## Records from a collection
============================================================

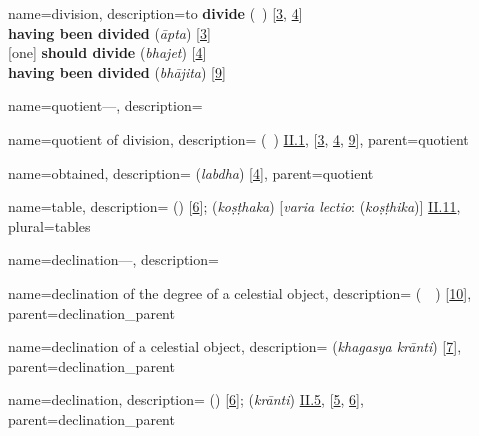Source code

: {
        name={division},
        description={\newline to \textbf{divide}\quad{} (\qismat\ \kardan) [\hyperlink{PEpass3}{3}, \hyperlink{PEpass4}{4}]\\[.2\baselineskip]
        \textbf{having been divided}\quad {} (\textit{āpta}) [\hyperlink{SEpass3}{3}] \\[.2\baselineskip]
        {[one]} \textbf{should divide}\quad {} (\textit{bhajet}) [\hyperlink{SEpass4}{4}] \\[.2\baselineskip]
        \textbf{having been divided}\quad {} (\textit{bhājita}) [\hyperlink{SEpass9}{9}]}
}   

{
        name={quotient---},
        description={\phantom{x}\nopagebreak}
}

{
        name={quotient of division},
        description={ (\kharij\idafaconsonant\ \qismat) \hyperlink{Pii1}{II.1}, [\hyperlink{PEpass3}{3}, \hyperlink{PEpass4}{4}, \hyperlink{PEpass9}{9}]},
        parent={quotient}
}

{
        name={obtained},
        description={ (\textit{labdha}) [\hyperlink{SEpass4}{4}]},
        parent={quotient}
}

{
        name={table},
        description={ (\jadval) [\hyperlink{PEpass6}{6}];  (\textit{koṣṭhaka}) [\textit{varia lectio}:  (\textit{koṣṭhika})]  \hyperlink{Sii11}{II.11}},
        plural={tables}
}        

{
        name={declination---},
        description={\phantom{x}\nopagebreak}
}

{
        name={declination of the degree of a celestial object},
        description={ (\mayl\idafaconsonant\ \daraji\idafavowel\ \kawkab) [\hyperlink{PEpass10}{10}]},
        parent={declination_parent}
}  

{
        name={declination of a celestial object},
        description={ (\textit{khagasya krānti}) [\hyperlink{SEpass7}{7}]},
        parent={declination_parent}
}

{
        name={declination},
        description={ (\mayl) [\hyperlink{PEpass6}{6}];  (\textit{krānti}) \hyperlink{Sii5}{II.5}, [\hyperlink{SEpass5}{5}, \hyperlink{SEpass6}{6}]},
        parent={declination_parent}
}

============================================================

## What you are asked to do
Return each line of the records above in which the word "object" occurs.

## Written reply
        name={declination of the degree of a celestial object},
        name={declination of a celestial object},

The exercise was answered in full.